House debates

Tuesday, 10 March 2026

Matters of Public Importance

Energy

3:45 pm

Photo of Michelle LandryMichelle Landry (Capricornia, National Party) Share this | Hansard source

I rise today to speak for the people of Capricornia who are being absolutely smashed by this government's incompetence and their failure to secure Australia's liquid fuel supply. While the city-centric Labor frontbench sits comfortably in Canberra, families and businesses in regional Queensland are facing the grim reality of fuel rationing and skyrocketing prices that flow through to the cost of everything from groceries to power bills. In my electorate of Capricornia, the situation is reaching a breaking point. I'm hearing from local businesses they are being forced to scale back or shut down because they simply cannot get the diesel they need to operate. I had a charter boat company reach out to me in absolute despair—they have been advised that the fuel purchases are being limited to 200 litres in any 24-hour period. You cannot run a charter on 200 litres of fuel. That is a small business' livelihood being stripped away because this government failed to plan.

It gets worse. The backbone of Central Queensland, our cattle industry, is being brought to a standstill. I'm getting calls from desperate farmers. One farmer has 300 head of cattle ready and waiting to go to market, but they can't move them. The trucking company they rely on has a fleet of 40 trucks, but currently only one truck is running because they cannot fuel the rest of the fleet. Think about the impact of that. That cattle farmer is a supplier of Woolworths. This isn't just a regional inconvenience; this is a direct threat to the food security of every Australian.

It's not just the primary producers. I spoke with a business owner in Parkhurst who employs 25 local staff and runs a mechanic repair business. While he managed to secure some fuel over the weekend, his suppliers have told him they cannot guarantee another drop, because they are prioritising service stations. He's now rationing what he has, but he has only two weeks of fuel left and no idea what comes next. This man has been in business for 12 years and he has told me he has never seen anything like this. This is the reality of Labor's Australia—small business owners who have survived for over a decade now facing ruin because the government can't manage a basic commodity like diesel.

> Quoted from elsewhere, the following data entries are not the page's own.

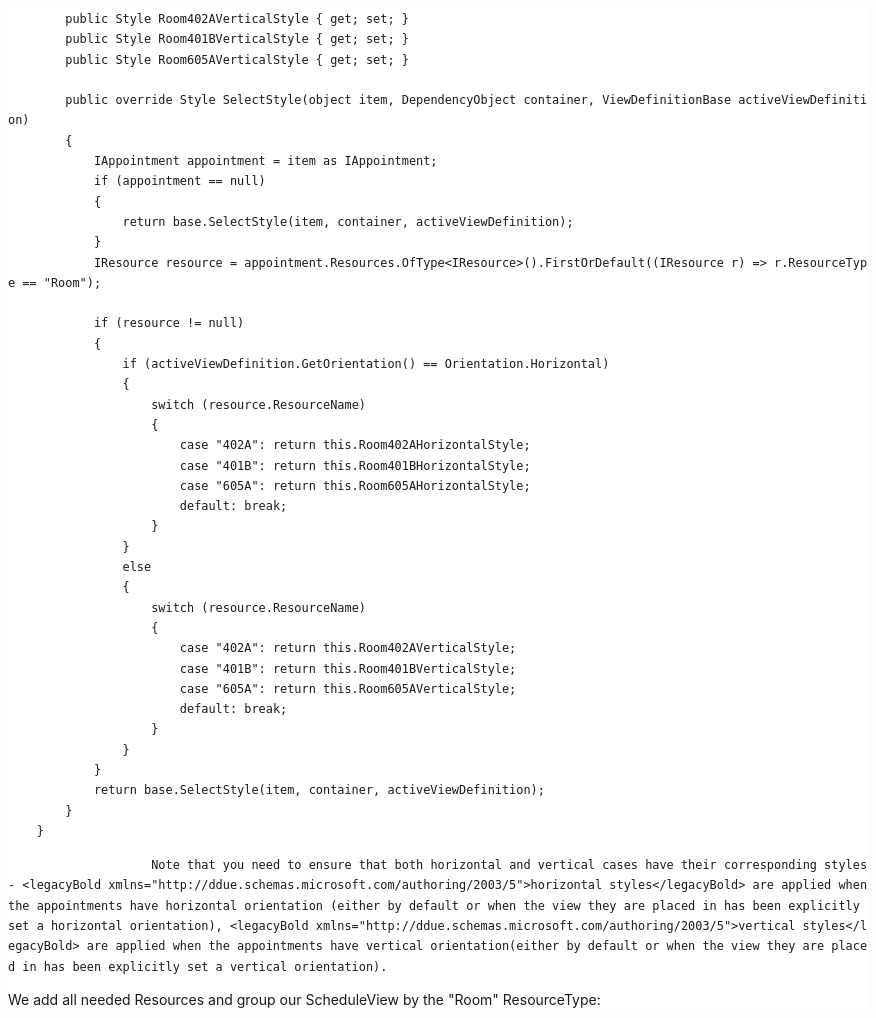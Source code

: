 			public Style Room402AVerticalStyle { get; set; }
			public Style Room401BVerticalStyle { get; set; }
			public Style Room605AVerticalStyle { get; set; }
	
			public override Style SelectStyle(object item, DependencyObject container, ViewDefinitionBase activeViewDefinition)
			{
				IAppointment appointment = item as IAppointment;
				if (appointment == null)
				{
					return base.SelectStyle(item, container, activeViewDefinition);
				}
				IResource resource = appointment.Resources.OfType<IResource>().FirstOrDefault((IResource r) => r.ResourceType == "Room");
	
				if (resource != null)
				{
					if (activeViewDefinition.GetOrientation() == Orientation.Horizontal)
					{
						switch (resource.ResourceName)
						{
							case "402A": return this.Room402AHorizontalStyle;
							case "401B": return this.Room401BHorizontalStyle;
							case "605A": return this.Room605AHorizontalStyle;
							default: break;
						}
					}
					else
					{
						switch (resource.ResourceName)
						{
							case "402A": return this.Room402AVerticalStyle;
							case "401B": return this.Room401BVerticalStyle;
							case "605A": return this.Room605AVerticalStyle;
							default: break;
						}
					}
				}
				return base.SelectStyle(item, container, activeViewDefinition);
			}
		}

>
						Note that you need to ensure that both horizontal and vertical cases have their corresponding styles - <legacyBold xmlns="http://ddue.schemas.microsoft.com/authoring/2003/5">horizontal styles</legacyBold> are applied when the appointments have horizontal orientation (either by default or when the view they are placed in has been explicitly set a horizontal orientation), <legacyBold xmlns="http://ddue.schemas.microsoft.com/authoring/2003/5">vertical styles</legacyBold> are applied when the appointments have vertical orientation(either by default or when the view they are placed in has been explicitly set a vertical orientation).
					

We add all needed Resources and group our ScheduleView  by the "Room" ResourceType:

And why is this happening? Because this government is flying blind. We have reports that wholesalers have begun rationing petrol and diesel, cutting off transport companies from bulk supplies and forcing them to buy at a much higher retail price. Regional petrol stations are running dry. The government can't even tell us the state of our own reserves because their publicly reported stockholding data has not been updated since December 2025. If the government was competent enough to begin removing diplomatic staff before the international conflict escalated, why on earth didn't they take steps to secure our fuel supply at home?

The coalition understood that fuel security was a national vulnerability, which is why we established a domestic fuel reserve and a minimum stockholding obligation to increase diesel stocks by 40 per cent. We legislated the Fuel Security Act to give the minister the tools to handle exactly this kind of crisis. The tools are there, but this minister lacks the judgement to use them. He should be demanding transparency from providers right now to find out where the shortages are and to get fuel to our tractors and our trucks. Instead, he offers excuses. We have a part-time energy minister who is more focused on his own ideology than on the fact that the Australian economy runs on diesel. Australians were already struggling with a homegrown cost-of-living crisis before any international conflict escalated. Now, because of this government's addiction to spending and regulating, we are seeing the largest decline in living standards in the developed world.

The buck stops with the Prime Minister and the energy minister. They need to stop the excuses, stop blaming panic-buying and start using the powers they have to ensure that cattle in Rockhampton, a charter boat in my electorate or an Ergon energy truck isn't left stranded because the government forgot that regional Australia exists. Capricornia deserves better and Australia deserves a government that takes fuel security seriously.